Moving from larger to smaller equipment quickly starts to complicate things, exponentially. Small loads like lighting under 100 Watts are down in the weeds of a typical residential load shape. However, this is still not a technology problem. There are a couple options for capturing data for lights and other small loads.

What’s Your Frequency, Kenny?

Electric loads have electrical signatures; think oscilloscope. Below is a random example I pulled off the internet. Residential loads could be disaggregated using high-frequency data as shown. The problem is that the most granular smart meters provide demand readings once per minute as described in a paper entitled “Load Disaggregation Technologies: Real World and Laboratory Performance”, presented at this year’s ACEEE Summer Study on Energy Efficiency in Buildings. Many provide data only once per fifteen minutes or once per hour. One minute is an eternity for detecting loads as small as light bulbs or even refrigerators.

This paper from the University of Massachusetts – Amherst clearly supports my thesis. According to the U-Mass paper, the most granular smart meter of the day takes data once per minute, confirming what I see in the ACEEE paper.

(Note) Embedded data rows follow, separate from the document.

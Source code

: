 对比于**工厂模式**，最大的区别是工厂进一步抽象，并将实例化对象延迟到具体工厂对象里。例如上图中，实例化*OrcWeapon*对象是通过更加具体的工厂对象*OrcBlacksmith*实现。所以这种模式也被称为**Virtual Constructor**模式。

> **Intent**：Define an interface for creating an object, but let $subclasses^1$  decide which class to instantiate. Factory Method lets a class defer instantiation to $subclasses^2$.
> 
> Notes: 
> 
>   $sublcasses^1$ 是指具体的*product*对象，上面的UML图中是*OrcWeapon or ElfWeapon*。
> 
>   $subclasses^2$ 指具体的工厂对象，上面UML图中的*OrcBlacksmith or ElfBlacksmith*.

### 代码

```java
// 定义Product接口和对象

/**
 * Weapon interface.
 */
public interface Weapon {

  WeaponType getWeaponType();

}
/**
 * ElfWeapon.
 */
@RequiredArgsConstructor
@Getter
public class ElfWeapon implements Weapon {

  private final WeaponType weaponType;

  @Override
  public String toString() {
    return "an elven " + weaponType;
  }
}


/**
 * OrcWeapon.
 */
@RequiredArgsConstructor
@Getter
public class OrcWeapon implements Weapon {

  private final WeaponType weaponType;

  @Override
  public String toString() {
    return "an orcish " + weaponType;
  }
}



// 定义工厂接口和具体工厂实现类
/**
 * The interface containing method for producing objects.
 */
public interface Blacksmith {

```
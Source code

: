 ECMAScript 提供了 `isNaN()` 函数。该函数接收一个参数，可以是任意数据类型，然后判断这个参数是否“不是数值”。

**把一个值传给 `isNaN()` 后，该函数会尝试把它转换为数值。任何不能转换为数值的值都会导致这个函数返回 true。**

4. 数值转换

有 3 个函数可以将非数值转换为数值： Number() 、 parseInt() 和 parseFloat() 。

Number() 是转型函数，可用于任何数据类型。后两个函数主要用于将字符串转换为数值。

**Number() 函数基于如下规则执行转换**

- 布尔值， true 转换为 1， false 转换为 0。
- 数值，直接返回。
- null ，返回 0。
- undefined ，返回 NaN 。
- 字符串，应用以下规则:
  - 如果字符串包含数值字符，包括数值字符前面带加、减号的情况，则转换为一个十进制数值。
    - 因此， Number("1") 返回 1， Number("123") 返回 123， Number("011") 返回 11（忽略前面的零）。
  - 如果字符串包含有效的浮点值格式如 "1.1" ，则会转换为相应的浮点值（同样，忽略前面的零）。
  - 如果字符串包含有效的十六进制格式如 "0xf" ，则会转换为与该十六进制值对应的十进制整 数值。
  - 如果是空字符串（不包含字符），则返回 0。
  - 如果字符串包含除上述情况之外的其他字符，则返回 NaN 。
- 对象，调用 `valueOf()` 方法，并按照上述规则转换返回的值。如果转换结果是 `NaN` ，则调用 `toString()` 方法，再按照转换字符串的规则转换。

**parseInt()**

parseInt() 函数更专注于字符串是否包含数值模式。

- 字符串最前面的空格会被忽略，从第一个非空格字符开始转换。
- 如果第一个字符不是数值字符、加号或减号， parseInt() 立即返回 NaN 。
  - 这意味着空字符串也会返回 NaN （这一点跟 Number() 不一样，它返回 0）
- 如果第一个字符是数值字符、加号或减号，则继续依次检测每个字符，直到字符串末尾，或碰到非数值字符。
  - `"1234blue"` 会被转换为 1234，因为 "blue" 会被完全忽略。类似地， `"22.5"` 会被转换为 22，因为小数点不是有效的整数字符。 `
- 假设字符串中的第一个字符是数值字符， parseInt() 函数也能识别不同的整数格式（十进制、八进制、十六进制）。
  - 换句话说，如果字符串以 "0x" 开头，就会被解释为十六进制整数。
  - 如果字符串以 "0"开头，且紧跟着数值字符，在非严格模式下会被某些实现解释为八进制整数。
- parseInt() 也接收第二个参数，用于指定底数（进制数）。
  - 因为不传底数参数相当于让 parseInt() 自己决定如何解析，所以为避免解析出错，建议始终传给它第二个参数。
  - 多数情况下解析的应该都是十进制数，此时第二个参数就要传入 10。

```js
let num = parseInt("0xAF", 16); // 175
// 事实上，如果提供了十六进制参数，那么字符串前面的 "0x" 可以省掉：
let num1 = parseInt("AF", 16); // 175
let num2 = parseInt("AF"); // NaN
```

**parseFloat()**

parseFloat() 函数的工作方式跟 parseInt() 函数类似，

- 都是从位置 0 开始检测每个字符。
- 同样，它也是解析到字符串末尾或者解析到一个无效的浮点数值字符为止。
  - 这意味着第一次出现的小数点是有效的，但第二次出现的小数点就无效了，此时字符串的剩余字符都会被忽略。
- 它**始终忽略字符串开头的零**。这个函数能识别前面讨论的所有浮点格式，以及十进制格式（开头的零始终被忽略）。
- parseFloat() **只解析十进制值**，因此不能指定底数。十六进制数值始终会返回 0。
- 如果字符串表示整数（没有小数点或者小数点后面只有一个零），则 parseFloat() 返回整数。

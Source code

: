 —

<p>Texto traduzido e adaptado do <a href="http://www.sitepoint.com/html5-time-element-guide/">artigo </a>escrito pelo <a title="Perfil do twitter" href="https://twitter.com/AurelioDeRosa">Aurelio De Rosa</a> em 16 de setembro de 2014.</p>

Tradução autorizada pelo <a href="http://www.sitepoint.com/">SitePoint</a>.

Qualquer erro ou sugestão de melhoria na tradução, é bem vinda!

As the U-Mass paper shows, data need to be recorded at least every second to disambiguate[1] electric use. Even with that granularity, someone on the other end must break it down. In other words, it is still far from “automated M&V.”

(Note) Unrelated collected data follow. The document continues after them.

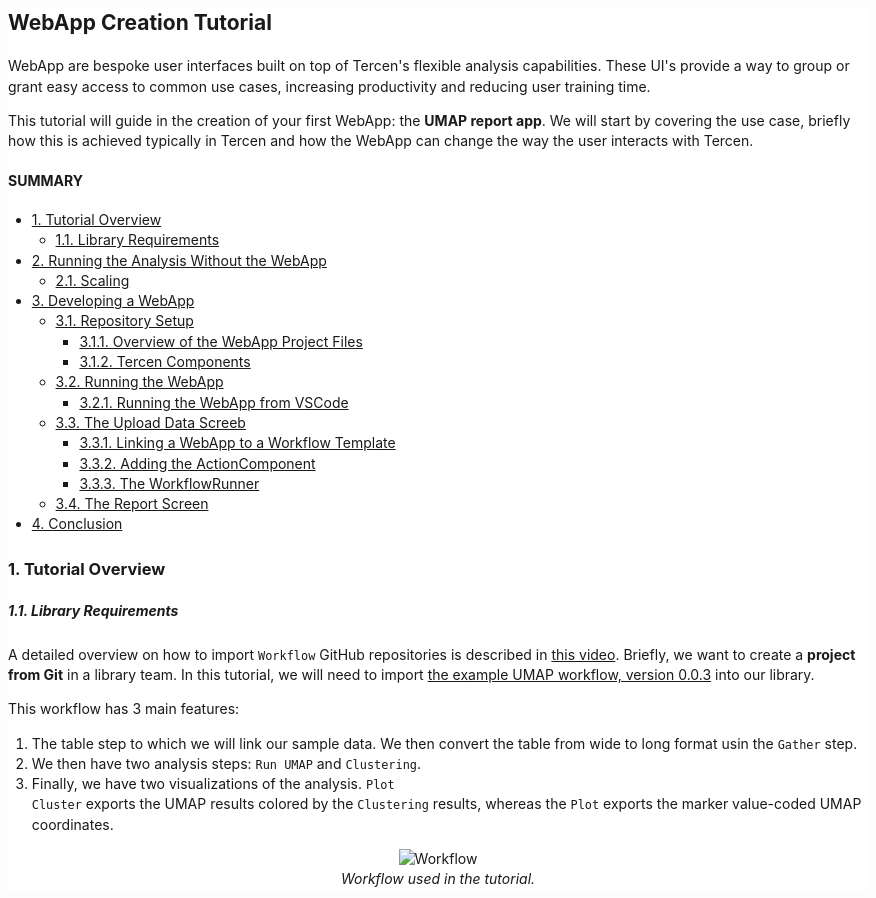 ## WebApp Creation Tutorial

WebApp are bespoke user interfaces built on top of Tercen's flexible analysis capabilities. These UI's provide a way to group or grant easy access to common use cases, increasing productivity and reducing user training time.

This tutorial will guide in the creation of your first WebApp: the **UMAP report app**. We will start by covering the use case, briefly how this is achieved typically in Tercen and how the WebApp can change the way the user interacts with Tercen.

#### SUMMARY 

* [1. Tutorial Overview](#1-tutorial-overview)  
  * [1.1. Library Requirements](#11-library-requirements)  
* [2. Running the Analysis Without the WebApp](#2-running-the-analysis-without-webapp)
  * [2.1. Scaling](#21-scaling)
* [3. Developing a WebApp](#3-developing-a-webapp)  
  * [3.1. Repository Setup](#31-repository-setup)
    * [3.1.1. Overview of the WebApp Project Files](#311-overview-of-the-webapp-project-files)
    * [3.1.2. Tercen Components](#312-tercen-components)
  * [3.2. Running the WebApp](#32-running-the-webapp)
    * [3.2.1. Running the WebApp from VSCode](#321-running-the-webapp-from-vs-code)
  * [3.3. The Upload Data Screeb](#33-the-upload-data-screen)
    * [3.3.1. Linking a WebApp to a Workflow Template](#331-linking-a-webapp-to-a-workflow-template)
    * [3.3.2. Adding the ActionComponent](#332-adding-the-actioncomponent)
    * [3.3.3. The WorkflowRunner](#333-the-workflowrunner)
  * [3.4. The Report Screen](#34-the-report-screen)
* [4. Conclusion](#4-conclusion)


### 1. Tutorial Overview

##### 1.1. Library Requirements

A detailed overview on how to import <code>Workflow</code> GitHub repositories is described in [this video](https://www.youtube.com/watch?v=JaFlgRekJP8). Briefly, we want to create a **project from Git** in a library team. In this tutorial, we will need to import [the example UMAP workflow, version 0.0.3](https://github.com/tercen/webapp_tutorial_workflow) into our library.

This workflow has 3 main features:

1. The table step to which we will link our sample data. We then convert the table from wide to long format usin the <code>Gather</code> step.
2. We then have two analysis steps: <code>Run UMAP</code> and <code>Clustering</code>.
3. Finally, we have two visualizations of the analysis. <code>Plot Cluster</code> exports the UMAP results colored by the <code>Clustering</code> results, whereas the <code>Plot</code> exports the marker value-coded UMAP coordinates.

<p>
<center><img src="imgs/001_Workflow.png" alt="Workflow" width="300" title="Workflow"/></center>
<center><em>Workflow used in the tutorial.</em></center>
</p>
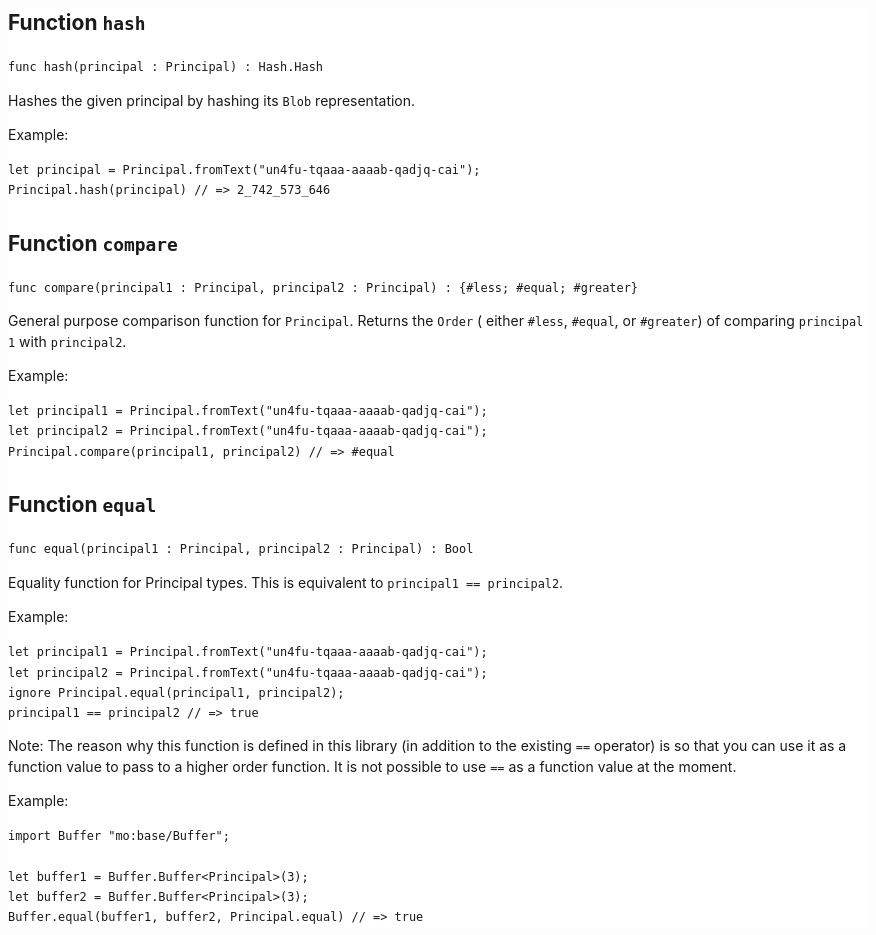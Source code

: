 ## Function `hash`
``` motoko no-repl
func hash(principal : Principal) : Hash.Hash
```

Hashes the given principal by hashing its `Blob` representation.

Example:
```motoko include=import
let principal = Principal.fromText("un4fu-tqaaa-aaaab-qadjq-cai");
Principal.hash(principal) // => 2_742_573_646
```

## Function `compare`
``` motoko no-repl
func compare(principal1 : Principal, principal2 : Principal) : {#less; #equal; #greater}
```

General purpose comparison function for `Principal`. Returns the `Order` (
either `#less`, `#equal`, or `#greater`) of comparing `principal1` with
`principal2`.

Example:
```motoko include=import
let principal1 = Principal.fromText("un4fu-tqaaa-aaaab-qadjq-cai");
let principal2 = Principal.fromText("un4fu-tqaaa-aaaab-qadjq-cai");
Principal.compare(principal1, principal2) // => #equal
```

## Function `equal`
``` motoko no-repl
func equal(principal1 : Principal, principal2 : Principal) : Bool
```

Equality function for Principal types.
This is equivalent to `principal1 == principal2`.

Example:
```motoko include=import
let principal1 = Principal.fromText("un4fu-tqaaa-aaaab-qadjq-cai");
let principal2 = Principal.fromText("un4fu-tqaaa-aaaab-qadjq-cai");
ignore Principal.equal(principal1, principal2);
principal1 == principal2 // => true
```

Note: The reason why this function is defined in this library (in addition
to the existing `==` operator) is so that you can use it as a function
value to pass to a higher order function. It is not possible to use `==`
as a function value at the moment.

Example:
```motoko include=import
import Buffer "mo:base/Buffer";

let buffer1 = Buffer.Buffer<Principal>(3);
let buffer2 = Buffer.Buffer<Principal>(3);
Buffer.equal(buffer1, buffer2, Principal.equal) // => true
```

The U-Mass effort used TED, “The Energy Detective”, to capture home meter data every second. You can see in the paper’s plots to the left the difference between every second (left) and every 30 seconds (right). Interpretation: reads every thirty seconds are worthless for small loads like appliances and light bulbs.

Remote M&V, as opposed to the bogus “automated M&V”, is entirely within inexpensive technological capabilities available today. However, per my research, smart meters aren’t nearly good enough. Therefore, other devices, like TED, at minimum are needed.

Large C&I Auto M&V?

At a recent conference, I witnessed a guy preaching[2] the virtues of data monitoring equipment embedded with control systems for large C&I equipment and systems. That’s just grand, I thought. Yes, it is entirely doable, but design firms and contractors with no interest in what we need are between their customer and us. Who is going to pay for it even if it is relatively cheap, and who is going to make sure it all works, and how will M&V pros get access to the data? As I mentioned a couple weeks ago in new construction program failures, people clearly do not want anyone looking in their underwear drawer. And it costs more money, takes more time, and causes more headaches. What’s not to like?

Secure Data

Remember the Target hack a couple Christmases ago? That hack hit Target hard, and it hasn’t fully recovered to this day. Do you know how the hackers tunneled into Target’s corporate system to get at its customers’ credit cards? Through a controls contractor’s unsecured access to the company’s building automation system. There are ways around this, but automatic is the last word that comes to mind.

Conclusion

When machines alone can diagnose and remedy maladies, auto M&V may exist as well.

[1] Thank you, paper. My vocabulary just grew by one word.

[2] Really – I thought Jimmy Swaggart emerged from retirement to try his hand in the efficiency space.